The remainder of the paper is organized as follows. Section 2 analyzes the two problems in the application of the CNN for weld defect recognition. Section 3 describes the proposed pooling strategy for solving the problem in the tradition pooling strategy, discusses the enhanced feature selection method, and illustrates the flow of the weld defect recognition method proposed in this study. Section 4 presents a weld defect recognition case and the results of the proposed method in comparison with the traditional CNN methods. Finally, Section 5 presents the conclusions on the proposed method.

2 Analysis of the problem in weld defect identification using a CNN

In this section, the problems in the pooling strategy and feature selection of the traditional CNN model are analyzed. The CNN, first proposed by Fukushima in 1980 [37], contains an input layer, hidden layer, and output layer. The hidden layer is generally composed of multiple convolution layers and polling layer structures, and a fully connected layer. The polling layer is obtained by pooling the input feature map. Selecting different continuous ranges in the input feature map as the pooling region, an n × n rectangular area is generally selected, and a feature in the pooling region is selected as the characteristic of the pooling region, for a certain strategy.
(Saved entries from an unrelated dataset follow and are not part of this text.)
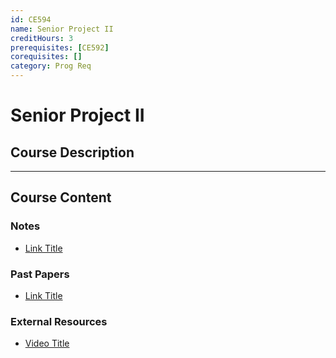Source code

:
 ```yaml
---
id: CE594
name: Senior Project II
creditHours: 3
prerequisites: [CE592]
corequisites: []
category: Prog Req
---
```


# Senior Project II

## Course Description
<Description>

---

## Course Content

### Notes
- [Link Title](https://link.com)

### Past Papers
- [Link Title](https://link.com)

### External Resources
- [Video Title](https://link.com)
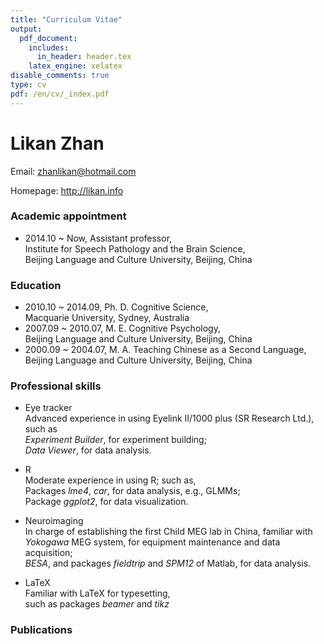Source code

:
 ```yaml
---
title: "Curriculum Vitae"
output:
  pdf_document:
    includes:
      in_header: header.tex
    latex_engine: xelatex
disable_comments: true
type: cv
pdf: /en/cv/_index.pdf
---
```


# Likan Zhan


Email: zhanlikan@hotmail.com

Homepage: <http://likan.info>

### Academic appointment

- 2014.10 ~ Now, Assistant professor, <br/>
Institute for Speech Pathology and the Brain Science, <br/>
Beijing Language and Culture University, Beijing, China

### Education

- 2010.10 ~ 2014.09, Ph. D. Cognitive Science, </br>
  Macquarie University, Sydney, Australia
- 2007.09 ~ 2010.07, M. E. Cognitive Psychology, </br>
  Beijing Language and Culture University, Beijing, China
- 2000.09 ~ 2004.07, M. A. Teaching Chinese as a Second Language, </br>
  Beijing Language and Culture University, Beijing, China

### Professional skills

- Eye tracker </br>
  Advanced experience in using Eyelink II/1000 plus (SR Research Ltd.), such as</br>
  *Experiment Builder*, for experiment building; </br>
  *Data Viewer*, for data analysis.

- R </br>
  Moderate experience in using R; such as, </br>
  Packages *lme4*, *car*, for data analysis, e.g., GLMMs; </br>
  Package *ggplot2*, for data visualization.

- Neuroimaging </br>
  In charge of establishing the first Child MEG lab in China, familiar with </br>
  *Yokogawa* MEG system, for equipment maintenance and data acquisition; </br>
  *BESA*, and packages *fieldtrip* and *SPM12* of Matlab, for data analysis.

- LaTeX </br>
  Familiar with LaTeX for typesetting, </br>
  such as packages *beamer* and *tikz*

### Publications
The traditional feature selection strategy includes max and average pooling: max pooling involves the selection of the maximum value in the pooling region as the feature of the pooling region, whereas average pooling involves the selection of the average value of the pooling region as the feature of the pooling region. Assuming that Fij is the input image,n × n is the size of the pooling region, and n is the moving step, S represents the feature values obtained after pooling. The max and average pooling strategies are depicted in Eqs. (1) and (2), respectively.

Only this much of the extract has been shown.